In the state court, appellant had been tried for manslaughter and convicted of simple assault, for which he was sentenced to pay a fine of $100 and costs. In the District Court, he was thereafter tried for the same conduct for violation of two federal statutes and convicted of offenses for which he was subject to a total imprisonment of eleven years, and a fine of $12,000. He was sentenced to the custody of the Attorney General for imprisonment for one year, with no fine.
It is said on his behalf that appellant was arrested, in the state court proceedings, incarcerated, publicly scorned, tried before a jury, convicted, paid the penalty there prescribed, and for, the rest of his life, will be haunted by the memories of that fatal night; that all that went before the commencement of the present proceedings rehabilitated appellant, and served as a deterrent, far more effectively than incarceration, under the sentence of the District Court in the instant case, can ever do; and that, therefore, in sentencing him to imprisonment for one year, the District Court abused its discretion.

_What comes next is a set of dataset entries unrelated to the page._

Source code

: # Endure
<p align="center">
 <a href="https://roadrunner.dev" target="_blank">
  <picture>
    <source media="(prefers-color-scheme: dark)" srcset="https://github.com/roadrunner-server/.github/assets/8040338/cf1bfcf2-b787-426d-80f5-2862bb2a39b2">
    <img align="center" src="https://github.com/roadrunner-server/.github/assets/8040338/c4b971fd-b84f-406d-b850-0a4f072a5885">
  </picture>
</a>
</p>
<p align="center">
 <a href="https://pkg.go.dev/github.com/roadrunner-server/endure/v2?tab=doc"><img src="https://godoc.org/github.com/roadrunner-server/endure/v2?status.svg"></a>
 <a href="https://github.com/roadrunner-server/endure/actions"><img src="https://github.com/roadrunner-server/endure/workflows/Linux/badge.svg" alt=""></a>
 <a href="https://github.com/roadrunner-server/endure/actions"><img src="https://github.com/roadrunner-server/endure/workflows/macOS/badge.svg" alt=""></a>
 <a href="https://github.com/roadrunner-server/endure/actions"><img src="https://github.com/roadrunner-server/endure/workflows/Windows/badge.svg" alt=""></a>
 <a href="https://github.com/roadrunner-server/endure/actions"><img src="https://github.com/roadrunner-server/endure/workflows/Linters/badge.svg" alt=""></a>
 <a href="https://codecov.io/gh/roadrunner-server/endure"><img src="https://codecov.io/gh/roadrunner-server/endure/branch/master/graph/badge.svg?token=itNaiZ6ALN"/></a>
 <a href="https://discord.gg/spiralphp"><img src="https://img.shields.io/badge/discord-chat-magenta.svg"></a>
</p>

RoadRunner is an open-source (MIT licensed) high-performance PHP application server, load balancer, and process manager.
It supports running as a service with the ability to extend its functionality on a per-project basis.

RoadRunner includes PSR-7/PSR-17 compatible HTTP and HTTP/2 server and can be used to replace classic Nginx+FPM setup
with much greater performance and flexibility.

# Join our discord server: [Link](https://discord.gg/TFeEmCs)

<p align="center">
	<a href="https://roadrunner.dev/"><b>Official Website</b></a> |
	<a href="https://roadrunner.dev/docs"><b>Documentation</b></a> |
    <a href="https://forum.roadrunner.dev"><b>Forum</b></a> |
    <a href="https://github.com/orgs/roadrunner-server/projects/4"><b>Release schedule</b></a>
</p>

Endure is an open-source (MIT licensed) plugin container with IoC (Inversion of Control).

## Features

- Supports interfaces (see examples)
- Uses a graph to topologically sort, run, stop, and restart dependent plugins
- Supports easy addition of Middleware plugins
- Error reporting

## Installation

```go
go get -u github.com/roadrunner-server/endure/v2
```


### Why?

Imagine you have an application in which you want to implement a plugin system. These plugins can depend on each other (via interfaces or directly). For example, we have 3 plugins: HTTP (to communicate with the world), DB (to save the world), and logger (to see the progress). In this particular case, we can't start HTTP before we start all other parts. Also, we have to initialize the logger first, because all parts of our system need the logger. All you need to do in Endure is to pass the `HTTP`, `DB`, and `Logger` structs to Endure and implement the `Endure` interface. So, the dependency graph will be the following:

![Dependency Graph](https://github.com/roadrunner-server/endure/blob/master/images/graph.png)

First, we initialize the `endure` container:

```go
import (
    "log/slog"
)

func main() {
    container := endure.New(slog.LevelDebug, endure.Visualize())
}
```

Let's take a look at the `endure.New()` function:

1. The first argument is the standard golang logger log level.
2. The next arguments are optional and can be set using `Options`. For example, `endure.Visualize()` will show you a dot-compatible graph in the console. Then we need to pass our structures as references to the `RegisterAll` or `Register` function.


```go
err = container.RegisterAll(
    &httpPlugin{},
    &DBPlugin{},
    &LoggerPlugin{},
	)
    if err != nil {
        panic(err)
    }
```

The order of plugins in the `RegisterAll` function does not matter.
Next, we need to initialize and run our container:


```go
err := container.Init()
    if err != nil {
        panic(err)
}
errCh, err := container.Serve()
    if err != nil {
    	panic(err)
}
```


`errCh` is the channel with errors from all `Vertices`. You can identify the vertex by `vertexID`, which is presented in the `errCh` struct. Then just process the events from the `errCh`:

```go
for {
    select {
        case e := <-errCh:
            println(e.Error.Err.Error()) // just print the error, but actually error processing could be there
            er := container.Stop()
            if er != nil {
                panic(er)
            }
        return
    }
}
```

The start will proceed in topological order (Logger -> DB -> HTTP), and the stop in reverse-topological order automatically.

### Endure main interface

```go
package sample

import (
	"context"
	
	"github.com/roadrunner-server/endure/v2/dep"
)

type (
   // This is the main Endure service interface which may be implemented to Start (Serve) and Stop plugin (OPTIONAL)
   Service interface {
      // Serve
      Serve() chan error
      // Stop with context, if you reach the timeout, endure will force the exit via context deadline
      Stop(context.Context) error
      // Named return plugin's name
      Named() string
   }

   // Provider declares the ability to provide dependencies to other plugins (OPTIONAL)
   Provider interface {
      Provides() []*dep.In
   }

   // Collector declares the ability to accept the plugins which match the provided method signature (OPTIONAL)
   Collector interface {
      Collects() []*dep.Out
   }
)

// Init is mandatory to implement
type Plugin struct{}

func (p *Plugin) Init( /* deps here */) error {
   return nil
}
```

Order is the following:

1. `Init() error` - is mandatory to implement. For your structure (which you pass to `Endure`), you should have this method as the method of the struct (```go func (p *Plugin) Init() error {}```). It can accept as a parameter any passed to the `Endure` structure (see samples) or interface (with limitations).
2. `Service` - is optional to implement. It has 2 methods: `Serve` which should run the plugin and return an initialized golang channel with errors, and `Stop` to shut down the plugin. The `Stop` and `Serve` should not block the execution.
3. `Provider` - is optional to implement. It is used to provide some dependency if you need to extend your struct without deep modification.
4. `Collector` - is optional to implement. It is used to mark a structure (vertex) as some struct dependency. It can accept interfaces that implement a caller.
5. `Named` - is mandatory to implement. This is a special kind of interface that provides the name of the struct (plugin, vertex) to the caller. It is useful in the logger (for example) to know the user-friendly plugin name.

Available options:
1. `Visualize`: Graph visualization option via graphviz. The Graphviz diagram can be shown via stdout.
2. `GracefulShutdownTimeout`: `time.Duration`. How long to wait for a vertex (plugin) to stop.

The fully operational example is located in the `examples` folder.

In all the affairs of men, the follies or faults of a moment or a day may sadden all the years of a lifetime, and all are needful of will or resolution, or of the Divinity they worship, to be preserved to the last of their days from a fate that, hid in an auger-hole, may rush and seize them.
Appellant was not placed in double jeopardy. The sentence could be said to have been a minimum one under the aggravated circumstances, and could not be considered excessive, harsh, and cruel; nor does the fact that appellant had been tried in the state court, and convicted of simple assault, together with the humiliation and remorse attendant on the tragedy, infuse the present sentence with excessiveness or cruelty. Rather, the sentence appears to have been tempered by a humane consideration of all of these factors, on the part of the District Court. In the sentence, there was no abuse of discretion.
In accordance with the foregoing, the judgment of the District Court is affirmed.